Glutathione is an antioxidant that is endogenous, meaning it is produced within the body. It's a tripeptide, which mean it's made of three amino acids: cysteine, glycine, and glutamate. Its antioxidant powers are enough to get many people interested: antioxidants, after all, help to remove free radicals, thus protecting the body from the damaging effects of radiation that we encounter in our day-to-day lives. It also can help protect you from chemicals and pollutants like pesticides.
Of all the antioxidants, however, glutathione may be one of the most important. It's known as the "master antioxidant" because it's found in every cell and can coordinate the activity of other antioxidants in the cells. While coordinating Vitamin C, Vitamin E, CoQ10, and other antioxidants, it also removes cellular toxins, thus increasing cell efficiency and therefore your sense of well-being. Glutathione is also known for its ability to boost the immune system. This ability, along with its effectiveness as an antioxidant, helps to shield you against many of the adverse physical and mental effects of aging.
As noted earlier, the fact that glutathione is endogenous indicates that it's produced within the body, But synthesis of macromolecules like glutathione requires energy, and in this case, the energy required is adenosine triphosphate, or ATP. ATP provides cellular energy, and much of it is synthesized in mitochondria. When glutathione is low, it's generally a good indicator that cellular ATP is low, too. Therefore, low levels of glutathione will often correlate with low energy levels. One study of egg cells from pigs indicated that the levels of ATP in the cells did not seem to correlate to developmental potential, but low levels of one form of glutathione in egg cells seemed partially responsible for low developmental potential. Cells need energy to develop, and glutathione is important in cellular energy.
When many people hear the relationship between glutathione and energy, they're often tempted to rush out and buy a glutathione supplement right away. However, studies on these supplements have indicated that they tend to be poorly absorbed by the body. Even if they are absorbed, the addition of synthetic glutathione will signal to the body that it no longer needs to synthesize its own glutathione, and supplement-takers may actually become dependent on the supplements.
This is far from ideal for anyone, so what are some healthy and effective ways to naturally (and more effectively) boost your glutathione? There are several foods that work wonders at improving glutathione (and also energy), but preparation matters. Fresh vegetables are an excellent glutathione boost, but as soon as you cook them, their benefits (at least in terms of glutathione) are approximately nothing. Fresh veggies, though, are great for boosting glutathione. Some work better than others, though: the highest levels tend to be found in spinach, potatoes, asparagus, okra, squash, broccoli, cauliflower, avocado, and walnuts.

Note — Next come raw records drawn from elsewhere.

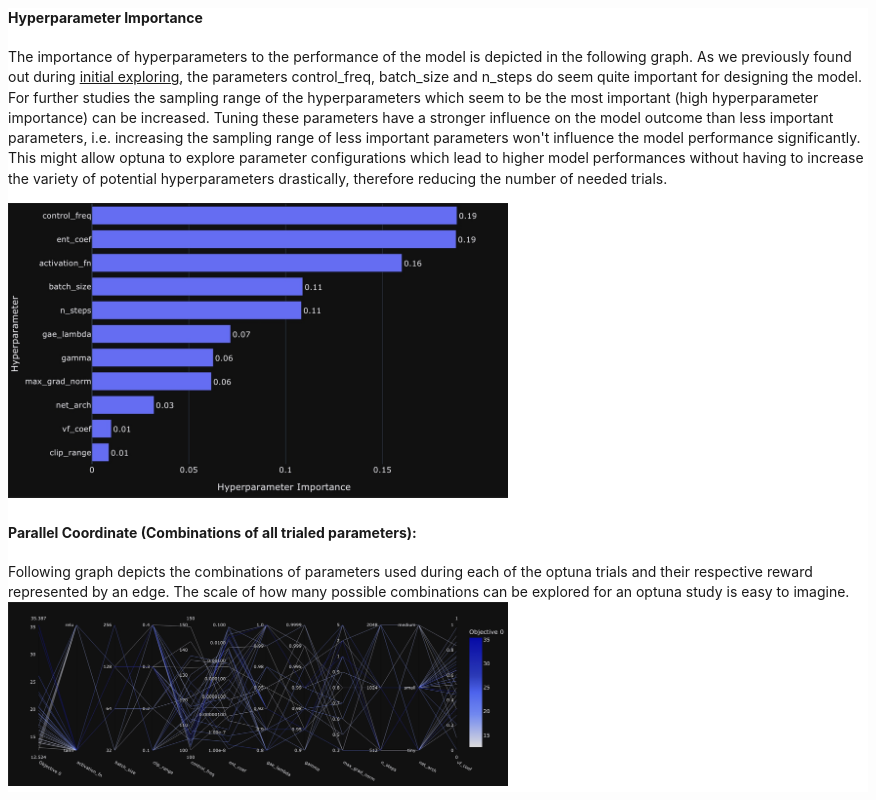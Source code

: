#### Hyperparameter Importance
The importance of hyperparameters to the performance of the model is depicted in the following graph. As we previously found out during [initial exploring](#initial-parameters), the parameters control_freq, batch_size and n_steps do seem quite important for designing the model.
For further studies the sampling range of the hyperparameters which seem to be the most important (high hyperparameter importance) can be increased. Tuning these parameters have a stronger influence on the model outcome than less important parameters, i.e. increasing the sampling range of less important parameters won't influence the model performance significantly. This might allow optuna to explore parameter configurations which lead to higher model performances without having to increase the variety of potential hyperparameters drastically, therefore reducing the number of needed trials.

<img src="./.assets/img/hyperparameter_importance.jpg" alt="Hyperparameter Importance" width="500">

#### Parallel Coordinate (Combinations of all trialed parameters):
Following graph depicts the combinations of parameters used during each of the optuna trials and their respective reward represented by an edge. The scale of how many possible combinations can be explored for an optuna study is easy to imagine. 
<img src="./.assets/img/parallel_coordinate.jpg" alt="Parallel Coordinate" width="500">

Another set of great glutathione sources is that of raw meat and dairy products. However, the issue here is that it's generally safer to cook meat, and much of the dairy products available for purchase are pasteurized. The pasteurization process takes away just about all glutathione available in milk.
If you're looking for the most bang for your buck in terms of glutathione synthesis, though, whey protein is your best bet. Quality whey protein that is cold-pressed, contains no sugar, and comes from grass-fed cows is the best. The reason whey protein is so effective is that it contains all amino-acid precursors for glutathione synthesis (cysteine, glutamate, and glycine), as well as glutamylcysteine, a residue of cysteine that is especially efficient at converting to glutathione in vivo.

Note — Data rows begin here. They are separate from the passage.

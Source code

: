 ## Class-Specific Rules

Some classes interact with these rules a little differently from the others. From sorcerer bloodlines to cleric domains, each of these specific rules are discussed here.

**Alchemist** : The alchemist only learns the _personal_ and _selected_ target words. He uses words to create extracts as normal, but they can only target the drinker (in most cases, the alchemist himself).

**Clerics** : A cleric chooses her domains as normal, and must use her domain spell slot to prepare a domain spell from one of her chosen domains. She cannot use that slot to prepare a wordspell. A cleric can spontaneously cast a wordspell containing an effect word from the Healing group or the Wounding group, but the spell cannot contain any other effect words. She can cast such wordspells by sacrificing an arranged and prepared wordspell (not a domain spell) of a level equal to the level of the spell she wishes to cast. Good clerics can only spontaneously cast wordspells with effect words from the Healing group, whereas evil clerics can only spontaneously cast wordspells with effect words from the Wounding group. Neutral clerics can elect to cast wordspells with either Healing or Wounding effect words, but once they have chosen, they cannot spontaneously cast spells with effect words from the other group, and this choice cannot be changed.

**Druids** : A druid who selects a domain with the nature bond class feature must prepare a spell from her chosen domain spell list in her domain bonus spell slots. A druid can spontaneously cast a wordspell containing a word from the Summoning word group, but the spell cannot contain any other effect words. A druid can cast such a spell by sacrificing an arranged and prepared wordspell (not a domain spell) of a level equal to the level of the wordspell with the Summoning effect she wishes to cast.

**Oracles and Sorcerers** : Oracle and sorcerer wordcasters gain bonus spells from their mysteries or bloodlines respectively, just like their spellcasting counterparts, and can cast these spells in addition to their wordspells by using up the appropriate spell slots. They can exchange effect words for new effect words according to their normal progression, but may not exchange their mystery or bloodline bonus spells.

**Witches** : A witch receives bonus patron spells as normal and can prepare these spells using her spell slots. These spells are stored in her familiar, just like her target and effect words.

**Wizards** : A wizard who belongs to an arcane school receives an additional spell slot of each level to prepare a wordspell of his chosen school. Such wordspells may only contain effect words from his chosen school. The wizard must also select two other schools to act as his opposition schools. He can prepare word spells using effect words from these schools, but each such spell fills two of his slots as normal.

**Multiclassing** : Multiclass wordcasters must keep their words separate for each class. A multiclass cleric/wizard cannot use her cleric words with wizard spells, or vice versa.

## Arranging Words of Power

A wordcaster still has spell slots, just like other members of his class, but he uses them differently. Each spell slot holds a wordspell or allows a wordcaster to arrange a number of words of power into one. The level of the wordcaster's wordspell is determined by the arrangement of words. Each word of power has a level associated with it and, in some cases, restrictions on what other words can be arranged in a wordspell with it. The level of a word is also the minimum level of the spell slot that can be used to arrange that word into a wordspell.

There are some supplements that can boost glutathione as well. For instance, some evidence shows that supplementing with alpha lipoic acid can help to regenerate glutathione. You can find alpha lipoic acid in red meats and organ meats if you prefer to get it from your diet. Vitamin D has also been shown to help boost glutathione levels, and it's important for many aspects of general health, including supporting bone density.

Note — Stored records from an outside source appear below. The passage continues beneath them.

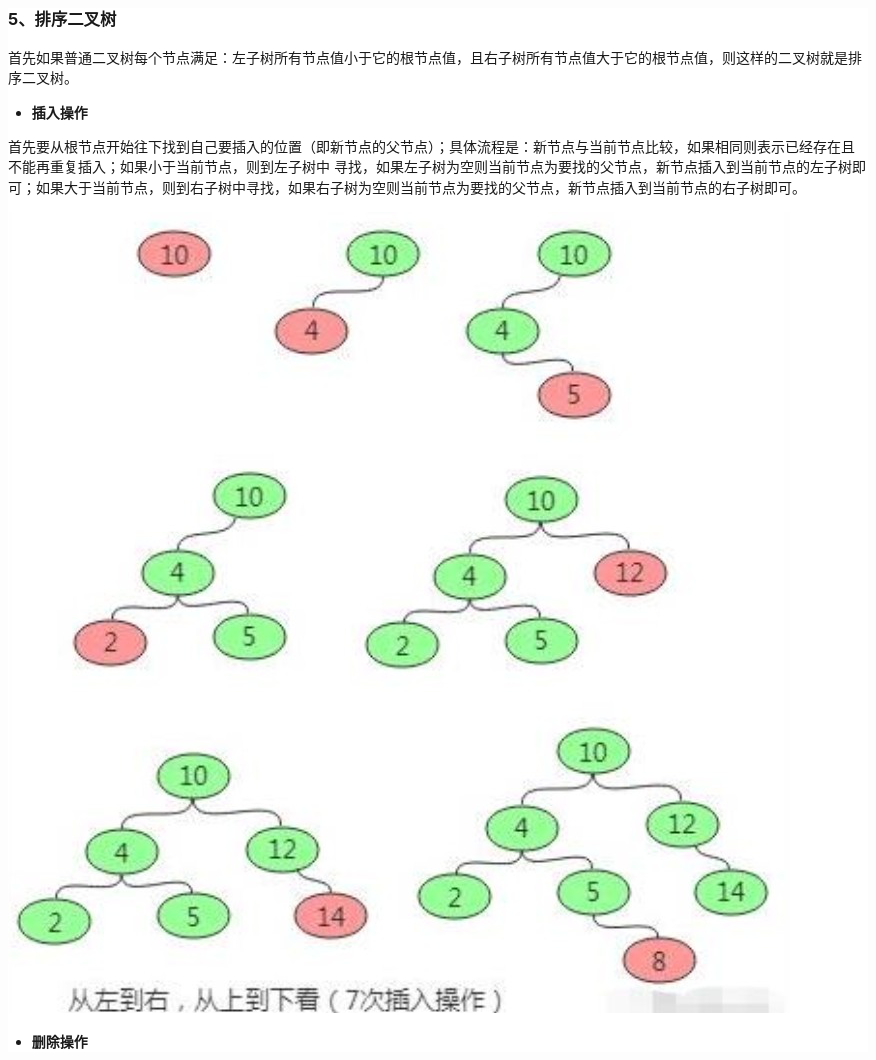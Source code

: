 
### 5、排序二叉树
首先如果普通二叉树每个节点满足：左子树所有节点值小于它的根节点值，且右子树所有节点值大于它的根节点值，则这样的二叉树就是排序二叉树。

- **插入操作**

首先要从根节点开始往下找到自己要插入的位置（即新节点的父节点）；具体流程是：新节点与当前节点比较，如果相同则表示已经存在且不能再重复插入；如果小于当前节点，则到左子树中 寻找，如果左子树为空则当前节点为要找的父节点，新节点插入到当前节点的左子树即可；如果大于当前节点，则到右子树中寻找，如果右子树为空则当前节点为要找的父节点，新节点插入到当前节点的右子树即可。

[![img](../img/图片48.png)](www.idejihuo.com)

- **删除操作**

Though it takes a smorgasbord of molecules to effectively power the body, knowledge of glutathione and its importance is just one more useful item in the toolkits of those who want to get and stay healthy. When you stay aware of your glutathione intake, consume quality whole foods, and drink high-quality whey protein, you'll be helping your body to continually synthesize glutathione. Your cells will thank you, and your body will reward you with more energy, a stronger immune system, and an improved sense of well-being.